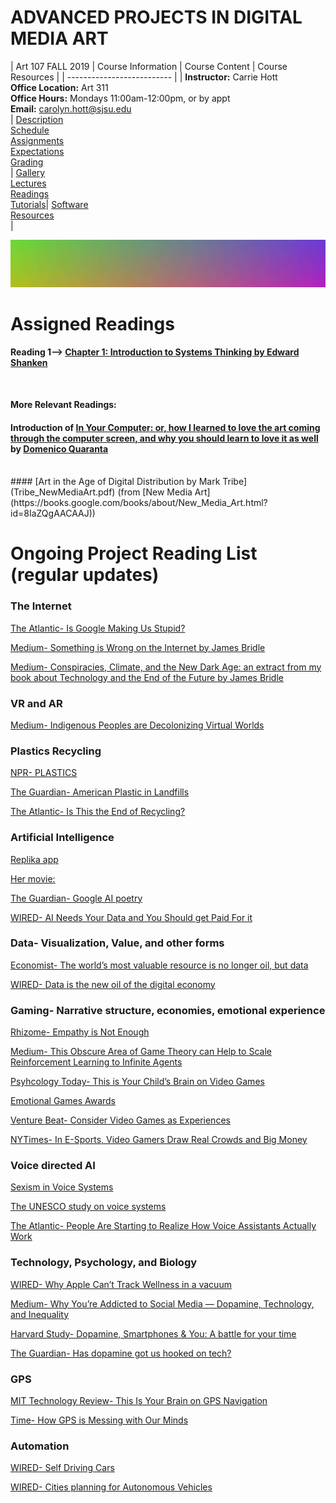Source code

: # **ADVANCED PROJECTS IN DIGITAL MEDIA ART**

|  Art 107 FALL 2019  | Course Information  | Course Content | Course Resources |
| -------------------------- |
| **Instructor:** Carrie Hott <br> **Office Location:** Art 311 <br> **Office Hours:** Mondays 11:00am-12:00pm, or by appt <br> **Email:** carolyn.hott@sjsu.edu <br> | [Description](https://carriehott.github.io/sjsu-art107/#course-description) <br>  [Schedule](https://carriehott.github.io/sjsu-art107/schedule) <br> [Assignments](https://carriehott.github.io/sjsu-art107/assignments)<br>  [Expectations](https://carriehott.github.io/sjsu-art107/#course-expectations) <br>[Grading](https://carriehott.github.io/sjsu-art107/grading)<br>| [Gallery](https://carriehott.github.io/sjsu-art107/critiques)<br> [Lectures](https://carriehott.github.io/sjsu-art107/lectures)<br> [Readings](https://carriehott.github.io/sjsu-art107/readings) <br> [Tutorials](https://carriehott.github.io/sjsu-art107/tutorials)| [Software](https://carriehott.github.io/sjsu-art107/programs) <br> [Resources](https://carriehott.github.io/sjsu-art107/resources) <br>|


![DIGITAL MEDIA ART](gradient_2.jpg)

# Assigned Readings

#### Reading 1--> [Chapter 1: Introduction to Systems Thinking by Edward Shanken](Shanken_IntroToSystemsThinking.pdf)
<br>

**More Relevant Readings:**
#### Introduction of [In Your Computer: or, how I learned to love the art coming through the computer screen, and why you should learn to love it as well](Domenico_Quaranta_In_Your_Computer_Link_Editions_2011.pdf) by [Domenico Quaranta](http://domenicoquaranta.com/shows.html)
<br>
#### [Art in the Age of Digital Distribution by Mark Tribe](Tribe_NewMediaArt.pdf) (from [New Media Art](https://books.google.com/books/about/New_Media_Art.html?id=8IaZQgAACAAJ))

# Ongoing Project Reading List (regular updates)

### The Internet

[The Atlantic- Is Google Making Us Stupid?](https://www.theatlantic.com/magazine/archive/2008/07/is-google-making-us-stupid/306868/)

[Medium- Something is Wrong on the Internet by James Bridle](https://medium.com/@jamesbridle/something-is-wrong-on-the-internet-c39c471271d2)

[Medium- Conspiracies, Climate, and the New Dark Age: an extract from my book about Technology and the End of the Future by James Bridle](https://medium.com/@jamesbridle/conspiracies-climate-and-the-new-dark-age-an-extract-from-my-book-about-technology-and-the-end-2ffeef08ff29)


### VR and AR
[Medium- Indigenous Peoples are Decolonizing Virtual Worlds](https://medium.com/s/story/indigenous-peoples-are-decolonizing-virtual-worlds-fbe2d8f933de)

### Plastics Recycling

[NPR- PLASTICS](https://apps.npr.org/plastics-recycling/)

[The Guardian- American Plastic in Landfills](https://www.theguardian.com/us-news/2019/jun/21/us-plastic-recycling-landfills)

[The Atlantic- Is This the End of Recycling?](https://www.theatlantic.com/technology/archive/2019/03/china-has-stopped-accepting-our-trash/584131/)

### Artificial Intelligence

[Replika app](https://replika.ai/)

[Her movie:](https://www.imdb.com/title/tt1798709/)

[The Guardian- Google AI poetry](https://www.theguardian.com/technology/2016/may/17/googles-ai-write-poetry-stark-dramatic-vogons)

[WIRED- AI Needs Your Data and You Should get Paid For it](https://www.wired.com/story/ai-needs-data-you-should-get-paid/)

### Data- Visualization, Value, and other forms

[Economist- The world’s most valuable resource is no longer oil, but data](https://www.economist.com/leaders/2017/05/06/the-worlds-most-valuable-resource-is-no-longer-oil-but-data)

[WIRED- Data is the new oil of the digital economy](https://www.wired.com/insights/2014/07/data-new-oil-digital-economy/)

### Gaming- Narrative structure, economies, emotional experience

[Rhizome- Empathy is Not Enough](https://rhizome.org/editorial/2019/mar/27/empathy-is-not-enough-part-1/)

[Medium- This Obscure Area of Game Theory can Help to Scale Reinforcement Learning to Infinite Agents](https://towardsdatascience.com/this-obscure-area-of-game-theory-can-help-to-scale-reinforcement-learning-to-infinite-agents-5c80b107f8c6)

[Psyhcology Today- This is Your Child’s Brain on Video Games](https://www.psychologytoday.com/us/blog/mental-wealth/201609/is-your-childs-brain-video-games)

[Emotional Games Awards](http://www.emotionalgamesawards.com/)

[Venture Beat- Consider Video Games as Experiences](https://venturebeat.com/community/2013/01/22/can-we-finally-begin-to-consider-video-games-experiences/)

[NYTimes- In E-Sports, Video Gamers Draw Real Crowds and Big Money](https://www.nytimes.com/2014/08/31/technology/esports-explosion-brings-opportunity-riches-for-video-gamers.html)

### Voice directed AI

[Sexism in Voice Systems](https://www.vox.com/future-perfect/2019/6/12/18660353/siri-alexa-sexism-voice-assistants-un-study)

[The UNESCO study on voice systems](https://unesdoc.unesco.org/ark:/48223/pf0000367416.page=1)

[The Atlantic- People Are Starting to Realize How Voice Assistants Actually Work](https://www.theatlantic.com/technology/archive/2019/08/facebook-paid-contractors-listen-messenger-audio/596143/)


### Technology, Psychology, and Biology

[WIRED- Why Apple Can’t Track Wellness in a vacuum](https://www.wired.com/story/apple-screen-time/)

[Medium- Why You’re Addicted to Social Media — Dopamine, Technology, and Inequality](https://medium.com/@Reece_Robertson/why-youre-addicted-to-social-media-dopamine-technology-inequality-c2cca07ed3ee)

[Harvard Study- Dopamine, Smartphones & You: A battle for your time](http://sitn.hms.harvard.edu/flash/2018/dopamine-smartphones-battle-time/)

[The Guardian- Has dopamine got us hooked on tech?](https://www.theguardian.com/technology/2018/mar/04/has-dopamine-got-us-hooked-on-tech-facebook-apps-addiction)

### GPS

[MIT Technology Review- This Is Your Brain on GPS Navigation](https://www.technologyreview.com/s/603951/this-is-your-brain-on-gps-navigation/)

[Time- How GPS is Messing with Our Minds](https://time.com/4309397/how-gps-is-messing-with-our-minds/)

### Automation

[WIRED- Self Driving Cars](https://www.wired.com/story/future-of-transportation-self-driving-cars-reality-check/)

[WIRED- Cities planning for Autonomous Vehicles](https://www.wired.com/story/cities-trying-again-plan-autonomous-vehicles/)

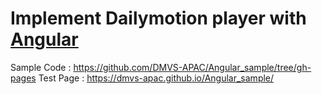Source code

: # Implement Dailymotion player with [Angular](https://angular.dev/)
Sample Code : https://github.com/DMVS-APAC/Angular_sample/tree/gh-pages
Test Page : https://dmvs-apac.github.io/Angular_sample/
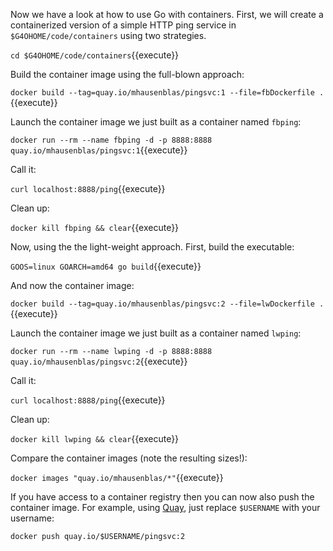 Now we have a look at how to use Go with containers. First, we will create a containerized version of a simple HTTP ping service in `$G4OHOME/code/containers` using two strategies.

`cd $G4OHOME/code/containers`{{execute}}  

Build the container image using the full-blown approach:

`docker build --tag=quay.io/mhausenblas/pingsvc:1 --file=fbDockerfile .`{{execute}}

Launch the container image we just built as a container named `fbping`:

`docker run --rm --name fbping -d -p 8888:8888 quay.io/mhausenblas/pingsvc:1`{{execute}}

Call it:

`curl localhost:8888/ping`{{execute}}

Clean up:

`docker kill fbping && clear`{{execute}}

Now, using the the light-weight approach. First, build the executable:

`GOOS=linux GOARCH=amd64 go build`{{execute}}

And now the container image:

`docker build --tag=quay.io/mhausenblas/pingsvc:2 --file=lwDockerfile .`{{execute}}

Launch the container image we just built as a container named `lwping`:

`docker run --rm --name lwping -d -p 8888:8888 quay.io/mhausenblas/pingsvc:2`{{execute}}

Call it:

`curl localhost:8888/ping`{{execute}}

Clean up:

`docker kill lwping && clear`{{execute}}

Compare the container images (note the resulting sizes!):

`docker images "quay.io/mhausenblas/*"`{{execute}}

If you have access to a container registry then you can now also push the container image. For example, using [Quay](https://quay.io/), just replace `$USERNAME` with your username:

`docker push quay.io/$USERNAME/pingsvc:2`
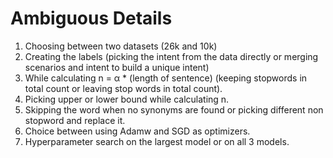 # Ambiguous Details
1. Choosing between two datasets (26k and 10k)
2. Creating the labels (picking the intent from the data directly or merging scenarios and intent to build a unique intent)
3. While calculating n = α * (length of sentence) (keeping stopwords in total count or leaving stop words in total count).
4. Picking upper or lower bound while calculating n.
5. Skipping the word when no synonyms are found or picking different non stopword and replace it.
6. Choice between using Adamw and SGD as optimizers.
7. Hyperparameter search on the largest model or on all 3 models.
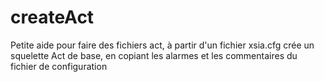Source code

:# createAct
Petite aide pour faire des fichiers act, à partir d'un fichier xsia.cfg
crée un squelette Act  de base, 
en copiant les alarmes et les commentaires du fichier de configuration


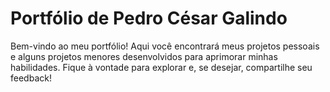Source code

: # Portfólio de Pedro César Galindo
Bem-vindo ao meu portfólio! Aqui você encontrará meus projetos pessoais e alguns projetos menores desenvolvidos para aprimorar minhas habilidades. Fique à vontade para explorar e, se desejar, compartilhe seu feedback!
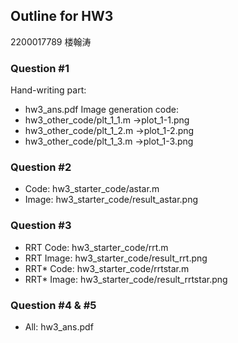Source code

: ## Outline for HW3

2200017789 楼翰涛

### Question #1
Hand-writing part:
- hw3_ans.pdf
Image generation code: 
- hw3_other_code/plt_1_1.m ->plot_1-1.png
- hw3_other_code/plt_1_2.m ->plot_1-2.png
- hw3_other_code/plt_1_3.m ->plot_1-3.png
### Question #2
- Code: hw3_starter_code/astar.m
- Image: hw3_starter_code/result_astar.png
### Question #3
- RRT Code: hw3_starter_code/rrt.m
- RRT Image: hw3_starter_code/result_rrt.png
- RRT* Code: hw3_starter_code/rrtstar.m
- RRT* Image: hw3_starter_code/result_rrtstar.png
### Question #4 & #5
- All: hw3_ans.pdf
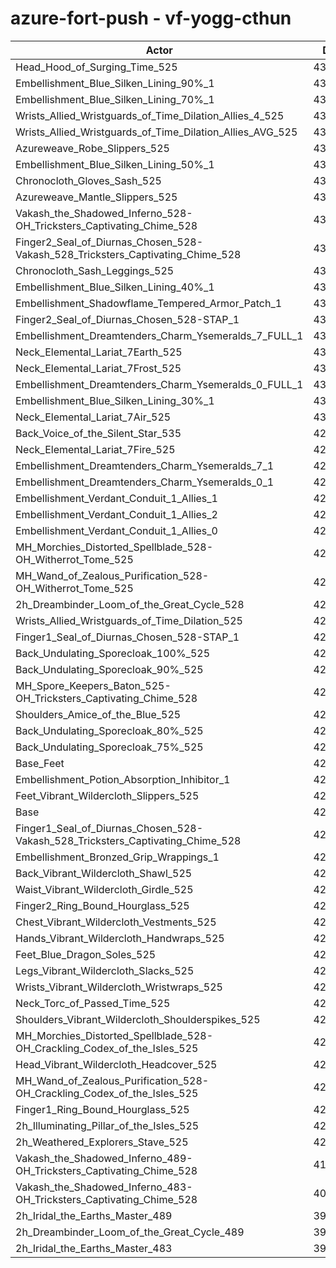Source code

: # azure-fort-push - vf-yogg-cthun
| Actor | DPS | Increase |
|---|:---:|:---:|
|Head_Hood_of_Surging_Time_525|438858|2.97%|
|Embellishment_Blue_Silken_Lining_90%_1|438622|2.92%|
|Embellishment_Blue_Silken_Lining_70%_1|435861|2.27%|
|Wrists_Allied_Wristguards_of_Time_Dilation_Allies_4_525|435309|2.14%|
|Wrists_Allied_Wristguards_of_Time_Dilation_Allies_AVG_525|433335|1.67%|
|Azureweave_Robe_Slippers_525|433197|1.64%|
|Embellishment_Blue_Silken_Lining_50%_1|433012|1.60%|
|Chronocloth_Gloves_Sash_525|432813|1.55%|
|Azureweave_Mantle_Slippers_525|432565|1.49%|
|Vakash_the_Shadowed_Inferno_528-OH_Tricksters_Captivating_Chime_528|432313|1.44%|
|Finger2_Seal_of_Diurnas_Chosen_528-Vakash_528_Tricksters_Captivating_Chime_528|431748|1.30%|
|Chronocloth_Sash_Leggings_525|431648|1.28%|
|Embellishment_Blue_Silken_Lining_40%_1|431460|1.23%|
|Embellishment_Shadowflame_Tempered_Armor_Patch_1|430924|1.11%|
|Finger2_Seal_of_Diurnas_Chosen_528-STAP_1|430822|1.09%|
|Embellishment_Dreamtenders_Charm_Ysemeralds_7_FULL_1|430711|1.06%|
|Neck_Elemental_Lariat_7Earth_525|430475|1.00%|
|Neck_Elemental_Lariat_7Frost_525|430329|0.97%|
|Embellishment_Dreamtenders_Charm_Ysemeralds_0_FULL_1|430176|0.93%|
|Embellishment_Blue_Silken_Lining_30%_1|430142|0.93%|
|Neck_Elemental_Lariat_7Air_525|430008|0.89%|
|Back_Voice_of_the_Silent_Star_535|429991|0.89%|
|Neck_Elemental_Lariat_7Fire_525|429855|0.86%|
|Embellishment_Dreamtenders_Charm_Ysemeralds_7_1|429732|0.83%|
|Embellishment_Dreamtenders_Charm_Ysemeralds_0_1|429027|0.66%|
|Embellishment_Verdant_Conduit_1_Allies_1|428886|0.63%|
|Embellishment_Verdant_Conduit_1_Allies_2|428670|0.58%|
|Embellishment_Verdant_Conduit_1_Allies_0|428659|0.58%|
|MH_Morchies_Distorted_Spellblade_528-OH_Witherrot_Tome_525|428638|0.57%|
|MH_Wand_of_Zealous_Purification_528-OH_Witherrot_Tome_525|428519|0.54%|
|2h_Dreambinder_Loom_of_the_Great_Cycle_528|428057|0.44%|
|Wrists_Allied_Wristguards_of_Time_Dilation_525|427473|0.30%|
|Finger1_Seal_of_Diurnas_Chosen_528-STAP_1|427164|0.23%|
|Back_Undulating_Sporecloak_100%_525|427152|0.22%|
|Back_Undulating_Sporecloak_90%_525|427056|0.20%|
|MH_Spore_Keepers_Baton_525-OH_Tricksters_Captivating_Chime_528|426901|0.17%|
|Shoulders_Amice_of_the_Blue_525|426901|0.17%|
|Back_Undulating_Sporecloak_80%_525|426794|0.14%|
|Back_Undulating_Sporecloak_75%_525|426641|0.10%|
|Base_Feet|426560|0.09%|
|Embellishment_Potion_Absorption_Inhibitor_1|426497|0.07%|
|Feet_Vibrant_Wildercloth_Slippers_525|426241|0.01%|
|Base|426197|0.00%|
|Finger1_Seal_of_Diurnas_Chosen_528-Vakash_528_Tricksters_Captivating_Chime_528|426071|-0.03%|
|Embellishment_Bronzed_Grip_Wrappings_1|425965|-0.05%|
|Back_Vibrant_Wildercloth_Shawl_525|425913|-0.07%|
|Waist_Vibrant_Wildercloth_Girdle_525|425827|-0.09%|
|Finger2_Ring_Bound_Hourglass_525|425780|-0.10%|
|Chest_Vibrant_Wildercloth_Vestments_525|425769|-0.10%|
|Hands_Vibrant_Wildercloth_Handwraps_525|425606|-0.14%|
|Feet_Blue_Dragon_Soles_525|425522|-0.16%|
|Legs_Vibrant_Wildercloth_Slacks_525|425496|-0.16%|
|Wrists_Vibrant_Wildercloth_Wristwraps_525|425476|-0.17%|
|Neck_Torc_of_Passed_Time_525|425095|-0.26%|
|Shoulders_Vibrant_Wildercloth_Shoulderspikes_525|425075|-0.26%|
|MH_Morchies_Distorted_Spellblade_528-OH_Crackling_Codex_of_the_Isles_525|424748|-0.34%|
|Head_Vibrant_Wildercloth_Headcover_525|424571|-0.38%|
|MH_Wand_of_Zealous_Purification_528-OH_Crackling_Codex_of_the_Isles_525|424367|-0.43%|
|Finger1_Ring_Bound_Hourglass_525|423954|-0.53%|
|2h_Illuminating_Pillar_of_the_Isles_525|422915|-0.77%|
|2h_Weathered_Explorers_Stave_525|422570|-0.85%|
|Vakash_the_Shadowed_Inferno_489-OH_Tricksters_Captivating_Chime_528|410074|-3.78%|
|Vakash_the_Shadowed_Inferno_483-OH_Tricksters_Captivating_Chime_528|407291|-4.44%|
|2h_Iridal_the_Earths_Master_489|398815|-6.42%|
|2h_Dreambinder_Loom_of_the_Great_Cycle_489|396979|-6.86%|
|2h_Iridal_the_Earths_Master_483|394846|-7.36%|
= = = = =
Required work:
Copy the lines above exactly. Start with the line containing "[The Atlantic- Is Google", end with the line containing "[Replika app](https://replika.ai/)", and include both.

Output of the exercise:
[The Atlantic- Is Google Making Us Stupid?](https://www.theatlantic.com/magazine/archive/2008/07/is-google-making-us-stupid/306868/)

[Medium- Something is Wrong on the Internet by James Bridle](https://medium.com/@jamesbridle/something-is-wrong-on-the-internet-c39c471271d2)

[Medium- Conspiracies, Climate, and the New Dark Age: an extract from my book about Technology and the End of the Future by James Bridle](https://medium.com/@jamesbridle/conspiracies-climate-and-the-new-dark-age-an-extract-from-my-book-about-technology-and-the-end-2ffeef08ff29)


### VR and AR
[Medium- Indigenous Peoples are Decolonizing Virtual Worlds](https://medium.com/s/story/indigenous-peoples-are-decolonizing-virtual-worlds-fbe2d8f933de)

### Plastics Recycling

[NPR- PLASTICS](https://apps.npr.org/plastics-recycling/)

[The Guardian- American Plastic in Landfills](https://www.theguardian.com/us-news/2019/jun/21/us-plastic-recycling-landfills)

[The Atlantic- Is This the End of Recycling?](https://www.theatlantic.com/technology/archive/2019/03/china-has-stopped-accepting-our-trash/584131/)

### Artificial Intelligence

[Replika app](https://replika.ai/)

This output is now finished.